The next period of time is a blur, I remember a few highlights and the overwhelming feeling of the time. I knew that I wasn’t ok but felt very clear that I could be ok. I felt like all the things in my life that had hurt me had popped up for one final dance, and it could be a final dance and I could then put them behind me. I felt very frightened a lot of the time. I felt I was being watched, I thought there were cameras everywhere. I thought people could read my mind. All of my senses were on overdrive, sound became unbearably loud, hurting my ears and making my body vibrate. My thoughts speeded up so much there wasn’t enough space in my head to think them, I could feel the words putting pressure on my skull fighting to come out. Time got distorted. I never knew what day it was or how much time had passed. Crossing the road became dangerous, I couldn’t judge speed and distance. I thought I was being poisoned and found it very difficult to eat or drink. I cried a lot out of frustration or despair or sadness. And sometimes good things happened. I remember one time when everything had built up so much I badly needed to calm down and just at that point the police sent their helicopter out – because they were watching and could see I needed soothing – and the helicopter flew in a slow figure of eight hypnotising me to sleep. I walked a lot, I had so much energy to burn and walking helped me think. It was also difficult, traffic noise pierced into me and it was so hard to walk past the adverts advertising the most shameful secrets of my life to the world. At the times when I needed it, I would look up and see that my friends – knowing I would walk that way and knowing I would become overwhelmed at that exact moment – had planted the most beautiful flowers I had ever seen. Intense colours and perfectly formed. Being watched all the time was terrifying, having my mind read was terrifying, yet I also had a sense of protection. This was tough love. It really was tough, but if I could get through it I wouldn’t be judged. The thoughts that had been read, the memories that had been revealed, they wouldn’t be judged if I could push through. Everything was an act, everyone was acting, my cat had been drugged or maybe replaced by a robot, the world became an extended audience participation event, except I was the only audience, the lines were constructed to help me learn something or to elicit a particular response.

I walked a lot. I sang a lot. I wrote a lot. I got very little sleep. Things got tougher. My friends found me more difficult. I had somehow ended up with a CPN who I couldn’t meet with because I never knew what the time was and thought people were changing the clocks to confuse me. I’d ask strangers the time and laugh out loud at their answers. I was stopped and searched by the police. I told them I was going to the doctors because “I’m fucking mental”. I remember saying that a lot.

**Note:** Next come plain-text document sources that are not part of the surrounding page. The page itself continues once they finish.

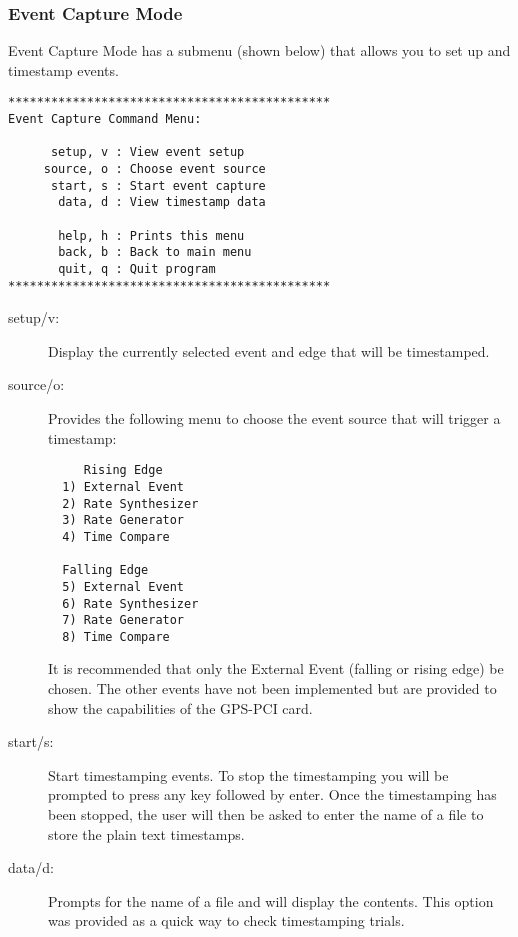 \documentclass[11pt]{article}
\begin{document}
    \subsubsection{Event Capture Mode} \label{eventcap}
    Event Capture Mode has a submenu (shown below) that allows you to set up and timestamp events.
    \begin{verbatim}
*********************************************
Event Capture Command Menu:

      setup, v : View event setup
     source, o : Choose event source
      start, s : Start event capture
       data, d : View timestamp data

       help, h : Prints this menu
       back, b : Back to main menu
       quit, q : Quit program
*********************************************
    \end{verbatim}
    \begin{description}
        \item [setup/v:] Display the currently selected event and edge that will be timestamped.
        \item [source/o:] Provides the following menu to choose the event source that will trigger a timestamp:
        \begin{verbatim}
     Rising Edge
  1) External Event
  2) Rate Synthesizer
  3) Rate Generator
  4) Time Compare

  Falling Edge
  5) External Event
  6) Rate Synthesizer
  7) Rate Generator
  8) Time Compare

        \end{verbatim}
        It is recommended that only the External Event (falling or rising edge) be chosen. The other events have not been implemented but are provided to show the capabilities of the GPS-PCI card.
        \item [start/s:] Start timestamping events. To stop the timestamping you will be prompted to press any key followed by enter. Once the timestamping has been stopped, the user will then be asked to enter the name of a file to store the plain text timestamps.
        \item [data/d:] Prompts for the name of a file and will display the contents. This option was provided as a quick way to check timestamping trials.
    \end{description}
\end{document}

I was frightened to be at home. My home was full of my art and my writing and testimony to my evil. Everything I touched was poison and my flat was infested. I stayed at friends houses until I wore out my welcome. I stayed in the communal rooms in the housing co op until a neighbour got cross and told me I couldn’t. I slept a few nights in the communal hallway until she told me it wasn’t fair for her to have to see me like this. So I went home. This was the beginning of the end and the worst possible place for me to be. I painted out my windows so the social workers couldn’t see me. Everyone else in the house moved out and the social workers moved in. I cleaned my bathroom obsessively for hours a day and spent my nights in the cupboard, terrified of the dark and the quiet and the satellites spying on me and the monsters who had come to live in my house. I would phone NHS direct and tell them “I’m fucking mental”. I started to get angry. One day I just lost it, I couldn’t contain a feeling so fierce inside so I started jumping on all the cars in the street. I ended up with soft tissue damage in my foot. I picked up bricks and started throwing them at people’s houses. A woman walking in the street grabbed her toddler close and firmly shut the gate between us and got inside her house. I saw the fear in her eyes and was horrified. I would never hurt anyone. Of course she didn’t know this. I was horrified that anyone would think I might hurt them.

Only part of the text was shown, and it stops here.